▶ [Assignment]:
From the first line of the listing to the last, set down everything exactly, but skip the images.

▶ [Information provided]:
########

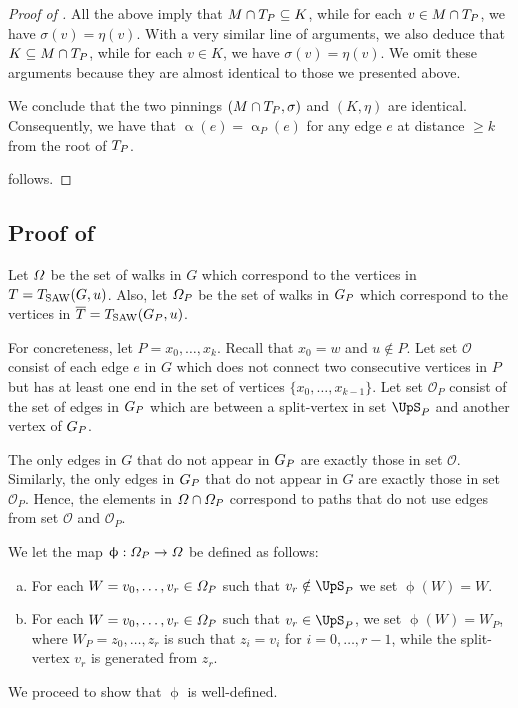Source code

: \documentclass[11pt,reqno]{amsart}
\numberwithin{equation}{section}
\newcommand{\cO}{{\mathcal{O}}}
\newcommand{\blue}[1]{{\color{blue}#1}}
\newcommand{\bluepigment}[1]{{\color{blue(pigment)}#1}}
\newcommand{\bostonuniversityred}[1]{{\color{bostonuniversityred}#1}}
\newcommand{\capri}[1]{{\color{capri}#1}}
\newcommand{\cadmiumgreen}[1]{{\color{cadmiumgreen}#1}}
\newcommand{\electricviolet}[1]{{\color{electricviolet}#1}}
\newcommand{\goldenbrown}[1]{{\color{goldenbrown}#1}}
\newcommand{\heliotrope}[1]{{\color{heliotrope}#1}}
\newcommand{\iris}[1]{{\color{iris}#1}}
\newcommand{\red}[1]{{\color{red}#1}}
\newcommand{\Tsaw}{T_{\rm SAW}}
\renewcommand{\blue}[1]{#1}
\renewcommand{\bluepigment}[1]{#1}
\renewcommand{\bostonuniversityred}[1]{#1}
\renewcommand{\capri}[1]{#1}
\renewcommand{\cadmiumgreen}[1]{#1}
\renewcommand{\electricviolet}[1]{#1}
\renewcommand{\goldenbrown}[1]{#1}
\renewcommand{\heliotrope}[1]{#1}
\renewcommand{\iris}[1]{#1}
\renewcommand{\red}[1]{#1}
\newcommand{\ke}{\blue{e}}
\newcommand{\ki}{\capri{i}}
\newcommand{\kK}{\bluepigment{K}}
\newcommand{\kk}{\bluepigment{k}}
\newcommand{\kP}{\goldenbrown{P}}
\newcommand{\kr}{\bostonuniversityred{r}}%
\newcommand{\ku}{\red{u}}
\newcommand{\kv}{\electricviolet{v}}
\newcommand{\kW}{\blue{W}}
\newcommand{\kw}{\blue{w}}
\newcommand{\kx}{\heliotrope{x}}
\newcommand{\kz}{\cadmiumgreen{z}}
\renewcommand{\ke}{e}
\renewcommand{\ki}{i}
\renewcommand{\kK}{K}
\renewcommand{\kk}{k}
\renewcommand{\kP}{P}
\renewcommand{\kr}{r}
\renewcommand{\ku}{u}
\renewcommand{\kv}{v}
\renewcommand{\kW}{W}
\renewcommand{\kw}{w}
\renewcommand{\kx}{x}
\renewcommand{\kz}{z}
\newcommand{\infweight}{\upalpha}
\begin{document}
\begin{proof}[Proof of ]
All the above imply that $M\cap \XTPw \subseteq \kK$, while for each $\kv\in M\cap \XTPw$, we have $\sigma(\kv)=\eta(\kv)$. 
With a very similar line of arguments, we also deduce that $\kK \subseteq M\cap \XTPw$, while for each $\kv\in \kK$,
 we have  $\sigma(\kv)=\eta(\kv)$. We omit these arguments because they are almost identical to those we presented  above. 


We conclude that the two pinnings $(M\cap \XTPw,\sigma)$ and $(\kK,\eta)$ are identical. Consequently, we have that
$\infweight(\ke)=\infweight_{\kP}(\ke)$ for any edge $\ke$ at distance $\geq k$ from the root of  $\XTPw$. 

 follows. 
\end{proof}


\newcommand{\BBijection}{\iris{\upphi}}

\subsection{Proof of }\label{sec:lemma:Subtree4TSawU}


Let $\Omega$ be the set of walks in $G$ which correspond to the vertices in $\SMTu=\Tsaw(G,\ku)$. 
Also, let $\sawpaths_{\kP}$ be the set of walks in $\gext{G}{\kP}$ which correspond to the vertices in 
$\SMTPu=\Tsaw(\gext{G}{\kP},\ku)$. 



For concreteness, let $\kP=\kx_0, \ldots, \kx_{\kk}$.  Recall that $\kx_0=\kw$ and $\ku\notin \kP$.
%
Let set $\cO$ consist of each edge $\ke$ in $G$ 
which does not connect two consecutive vertices in $\kP$ but has at least one end in the set of vertices 
$\{\kx_{0}, \ldots, \kx_{\kk-1}\}$. Let set $\cO_{\kP}$ consist of the set of edges in $\gext{G}{\kP}$ which 
are between a split-vertex in set  $\ssplit_{\kP}$ and another vertex of $\gext{G}{\kP}$. 




The only edges in $G$ that do not appear in $\gext{G}{\kP}$ are exactly those in set $\cO$.
Similarly, the only edges in $\gext{G}{\kP}$ that do not appear in $G$ are exactly those in set $\cO_{\kP}$.
Hence, the elements in $\sawpaths \cap \sawpaths_{\kP}$ correspond to paths that do not use edges from
set $\cO$ and $\cO_{\kP}$. 



We let the map $\BBijection:\sawpaths_{\kP}\to \sawpaths$ be defined as follows: 
\begin{enumerate}[(a)]
\item For each   $\kW=\kv_0, \ldots, \kv_{\kr}\in \sawpaths_{\kP}$ such that $\kv_{\kr}\notin \ssplit_{\kP}$
 we set $\BBijection(\kW)=\kW$. 
 \item For each $\kW=\kv_0, \ldots, \kv_{\kr}\in \sawpaths_{\kP}$ such that $\kv_{\kr}\in \ssplit_{\kP}$, we set
$\BBijection(\kW)=\kW_{\kP}$, where $\kW_{\kP}=\kz_0, \ldots, \kz_{\kr}$ is such that $\kz_{\ki}=\kv_{\ki}$ for $\ki=0, \ldots, \kr-1$,  
while the split-vertex $\kv_{\kr}$ is generated from $\kz_{\kr}$. 
\end{enumerate}
We proceed to show that $\BBijection$ is well-defined. 
\end{document}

########

▶ [The answer]:
Source code

: \documentclass[11pt,reqno]{amsart}
\numberwithin{equation}{section}
\newcommand{\cO}{{\mathcal{O}}}
\newcommand{\blue}[1]{{\color{blue}#1}}
\newcommand{\bluepigment}[1]{{\color{blue(pigment)}#1}}
\newcommand{\bostonuniversityred}[1]{{\color{bostonuniversityred}#1}}
\newcommand{\capri}[1]{{\color{capri}#1}}
\newcommand{\cadmiumgreen}[1]{{\color{cadmiumgreen}#1}}
\newcommand{\electricviolet}[1]{{\color{electricviolet}#1}}
\newcommand{\goldenbrown}[1]{{\color{goldenbrown}#1}}
\newcommand{\heliotrope}[1]{{\color{heliotrope}#1}}
\newcommand{\iris}[1]{{\color{iris}#1}}
\newcommand{\red}[1]{{\color{red}#1}}
\newcommand{\Tsaw}{T_{\rm SAW}}
\renewcommand{\blue}[1]{#1}
\renewcommand{\bluepigment}[1]{#1}
\renewcommand{\bostonuniversityred}[1]{#1}
\renewcommand{\capri}[1]{#1}
\renewcommand{\cadmiumgreen}[1]{#1}
\renewcommand{\electricviolet}[1]{#1}
\renewcommand{\goldenbrown}[1]{#1}
\renewcommand{\heliotrope}[1]{#1}
\renewcommand{\iris}[1]{#1}
\renewcommand{\red}[1]{#1}
\newcommand{\ke}{\blue{e}}
\newcommand{\ki}{\capri{i}}
\newcommand{\kK}{\bluepigment{K}}
\newcommand{\kk}{\bluepigment{k}}
\newcommand{\kP}{\goldenbrown{P}}
\newcommand{\kr}{\bostonuniversityred{r}}%
\newcommand{\ku}{\red{u}}
\newcommand{\kv}{\electricviolet{v}}
\newcommand{\kW}{\blue{W}}
\newcommand{\kw}{\blue{w}}
\newcommand{\kx}{\heliotrope{x}}
\newcommand{\kz}{\cadmiumgreen{z}}
\renewcommand{\ke}{e}
\renewcommand{\ki}{i}
\renewcommand{\kK}{K}
\renewcommand{\kk}{k}
\renewcommand{\kP}{P}
\renewcommand{\kr}{r}
\renewcommand{\ku}{u}
\renewcommand{\kv}{v}
\renewcommand{\kW}{W}
\renewcommand{\kw}{w}
\renewcommand{\kx}{x}
\renewcommand{\kz}{z}
\newcommand{\infweight}{\upalpha}
\begin{document}
\begin{proof}[Proof of ]
All the above imply that $M\cap \XTPw \subseteq \kK$, while for each $\kv\in M\cap \XTPw$, we have $\sigma(\kv)=\eta(\kv)$. 
With a very similar line of arguments, we also deduce that $\kK \subseteq M\cap \XTPw$, while for each $\kv\in \kK$,
 we have  $\sigma(\kv)=\eta(\kv)$. We omit these arguments because they are almost identical to those we presented  above. 


We conclude that the two pinnings $(M\cap \XTPw,\sigma)$ and $(\kK,\eta)$ are identical. Consequently, we have that
$\infweight(\ke)=\infweight_{\kP}(\ke)$ for any edge $\ke$ at distance $\geq k$ from the root of  $\XTPw$. 

 follows. 
\end{proof}


\newcommand{\BBijection}{\iris{\upphi}}

\subsection{Proof of }\label{sec:lemma:Subtree4TSawU}


Let $\Omega$ be the set of walks in $G$ which correspond to the vertices in $\SMTu=\Tsaw(G,\ku)$. 
Also, let $\sawpaths_{\kP}$ be the set of walks in $\gext{G}{\kP}$ which correspond to the vertices in 
$\SMTPu=\Tsaw(\gext{G}{\kP},\ku)$. 



For concreteness, let $\kP=\kx_0, \ldots, \kx_{\kk}$.  Recall that $\kx_0=\kw$ and $\ku\notin \kP$.
%
Let set $\cO$ consist of each edge $\ke$ in $G$ 
which does not connect two consecutive vertices in $\kP$ but has at least one end in the set of vertices 
$\{\kx_{0}, \ldots, \kx_{\kk-1}\}$. Let set $\cO_{\kP}$ consist of the set of edges in $\gext{G}{\kP}$ which 
are between a split-vertex in set  $\ssplit_{\kP}$ and another vertex of $\gext{G}{\kP}$. 




The only edges in $G$ that do not appear in $\gext{G}{\kP}$ are exactly those in set $\cO$.
Similarly, the only edges in $\gext{G}{\kP}$ that do not appear in $G$ are exactly those in set $\cO_{\kP}$.
Hence, the elements in $\sawpaths \cap \sawpaths_{\kP}$ correspond to paths that do not use edges from
set $\cO$ and $\cO_{\kP}$. 



We let the map $\BBijection:\sawpaths_{\kP}\to \sawpaths$ be defined as follows: 
\begin{enumerate}[(a)]
\item For each   $\kW=\kv_0, \ldots, \kv_{\kr}\in \sawpaths_{\kP}$ such that $\kv_{\kr}\notin \ssplit_{\kP}$
 we set $\BBijection(\kW)=\kW$. 
 \item For each $\kW=\kv_0, \ldots, \kv_{\kr}\in \sawpaths_{\kP}$ such that $\kv_{\kr}\in \ssplit_{\kP}$, we set
$\BBijection(\kW)=\kW_{\kP}$, where $\kW_{\kP}=\kz_0, \ldots, \kz_{\kr}$ is such that $\kz_{\ki}=\kv_{\ki}$ for $\ki=0, \ldots, \kr-1$,  
while the split-vertex $\kv_{\kr}$ is generated from $\kz_{\kr}$. 
\end{enumerate}
We proceed to show that $\BBijection$ is well-defined. 
\end{document}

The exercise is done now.